LTA has also trialed the use of mobile payment – specifically Apple Pay, Android Pay and Samsung Pay – with a select group of Mastercard users since March this year.
When asked if account-based ticketing will make EZ-Link cards redundant for commuters, Mr Lee maintained that it does not.
“We will still have space to play in,” he elaborated. “There will always be people who aren’t comfortable having credit cards as well as those holding concession cards.
“There will always be a need.”
“WE ARE NOT HERE TO COMPETE”
The company, he said, has been embarking on a digital push, in terms of making things more seamless and quicker. These include tying up with NTUC and its LinkPoints rewards programme, as well as mobile virtual network operator Circles.Life. It has also introduced EZ-Pay, which enables motorists to pay for ERP fees using their credit cards.
“When we extend our ecosystem, we hope to cater to different age groups and demographics in our society,” the CEO said.
“We are not here to compete with others, but to stay relevant,” he added, saying that EZ-Link does not need to meet the needs of people at every point of their lives so long as it remains relevant at different stages and for different needs. For example, a young adult may use other payment methods for various activities but they may turn to EZ-Link for their motoring and parking needs, he said.
“We want to make sure in the whole cradle to silver (generation) journey, people remain with us and that it’s a seamless experience.”
Mr Lee also pointed to two other initiatives the company is looking at to encourage people to go cashless.
Besides cutting down the EZ-Link activation period from days to a mere minute, EZ-Link is also looking to do away with charging a convenience fee of 25 cents per top up via the app from August. It is already being done for DBS, POSB and Citibank account holders, but it will be extended to other banks as it wanted to “incentivise people for going cashless”, he said.
The company has also tied up with local convenience store chain Cheers to introduce loose change top ups.
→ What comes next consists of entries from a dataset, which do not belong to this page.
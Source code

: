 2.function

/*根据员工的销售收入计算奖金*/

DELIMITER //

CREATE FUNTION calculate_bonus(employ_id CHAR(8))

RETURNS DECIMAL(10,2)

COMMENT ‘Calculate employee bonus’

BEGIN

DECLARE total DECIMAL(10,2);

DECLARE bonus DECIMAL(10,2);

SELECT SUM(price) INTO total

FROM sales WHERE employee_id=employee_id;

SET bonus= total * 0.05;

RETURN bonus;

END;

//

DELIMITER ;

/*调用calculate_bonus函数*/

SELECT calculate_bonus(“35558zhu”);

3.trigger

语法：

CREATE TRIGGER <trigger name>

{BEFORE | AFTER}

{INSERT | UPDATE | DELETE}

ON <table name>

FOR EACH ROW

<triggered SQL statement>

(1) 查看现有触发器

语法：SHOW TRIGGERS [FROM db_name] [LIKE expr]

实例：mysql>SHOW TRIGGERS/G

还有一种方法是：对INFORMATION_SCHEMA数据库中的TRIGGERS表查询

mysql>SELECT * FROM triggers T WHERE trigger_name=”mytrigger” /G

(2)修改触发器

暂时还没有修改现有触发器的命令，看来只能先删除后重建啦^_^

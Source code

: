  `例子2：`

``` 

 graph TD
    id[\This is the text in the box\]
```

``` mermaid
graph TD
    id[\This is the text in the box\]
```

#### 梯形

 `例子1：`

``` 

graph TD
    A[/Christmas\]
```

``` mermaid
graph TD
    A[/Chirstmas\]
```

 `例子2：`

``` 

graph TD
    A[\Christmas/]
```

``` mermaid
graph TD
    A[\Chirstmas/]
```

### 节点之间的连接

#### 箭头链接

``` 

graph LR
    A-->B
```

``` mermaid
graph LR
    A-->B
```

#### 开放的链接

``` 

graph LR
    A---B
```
Consumers who receive change from their purchases there have the option of topping up their EZ-Link cards with the coins they will otherwise have to pocket, and for free, he explained.
This was first announced in February this year, and the service is now available at all Cheers outlets, he said.
That’s not all. The company has a roadmap extending into 2019 to digitalise its stored value card offering.
Mr Lee said his people have been migrating the systems into a cloud-based one, so consumers can create a digital wallet linked to their existing CEPAS EZ-Link cards. In the future, people can go to a general ticketing machine, tap their cards and convert their offline wallet to an online one. The physical card can then act as a credit card of sorts, with value that can be topped up remotely.
That, at least, is the plan.
“We want to do this, and will, but the surrounding infrastructure for public transport will have to be upgraded too,” he said.